• [DIRECTIONS]: State only how many lines in the listing contain the string "begin".
__________________________________________________
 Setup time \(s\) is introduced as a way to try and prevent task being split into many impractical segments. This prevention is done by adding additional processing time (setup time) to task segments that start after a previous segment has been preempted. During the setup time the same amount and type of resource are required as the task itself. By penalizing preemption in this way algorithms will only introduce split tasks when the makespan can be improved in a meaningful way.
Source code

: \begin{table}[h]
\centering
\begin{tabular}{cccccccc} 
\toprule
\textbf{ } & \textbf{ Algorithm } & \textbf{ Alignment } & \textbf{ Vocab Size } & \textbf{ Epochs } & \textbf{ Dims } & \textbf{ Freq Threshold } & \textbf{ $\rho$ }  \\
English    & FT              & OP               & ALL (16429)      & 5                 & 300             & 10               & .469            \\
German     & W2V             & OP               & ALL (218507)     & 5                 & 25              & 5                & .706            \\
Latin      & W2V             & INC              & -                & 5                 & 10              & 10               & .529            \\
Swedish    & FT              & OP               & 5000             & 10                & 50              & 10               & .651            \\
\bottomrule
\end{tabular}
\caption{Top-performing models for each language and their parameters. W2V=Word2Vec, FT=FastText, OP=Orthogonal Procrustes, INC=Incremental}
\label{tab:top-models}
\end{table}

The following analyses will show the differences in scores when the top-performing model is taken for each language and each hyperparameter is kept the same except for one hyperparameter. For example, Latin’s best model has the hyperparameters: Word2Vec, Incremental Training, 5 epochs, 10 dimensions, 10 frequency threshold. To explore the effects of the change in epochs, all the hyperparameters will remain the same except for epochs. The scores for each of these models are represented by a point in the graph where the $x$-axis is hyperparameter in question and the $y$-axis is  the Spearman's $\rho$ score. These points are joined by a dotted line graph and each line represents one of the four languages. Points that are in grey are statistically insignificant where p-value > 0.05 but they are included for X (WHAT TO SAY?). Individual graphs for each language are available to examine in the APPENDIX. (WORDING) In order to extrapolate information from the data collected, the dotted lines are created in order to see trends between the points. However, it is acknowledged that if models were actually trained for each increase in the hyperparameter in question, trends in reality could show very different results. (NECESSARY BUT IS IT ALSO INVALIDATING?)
__________________________________________________
• [SOLUTION TO THIS PROBLEM]: 2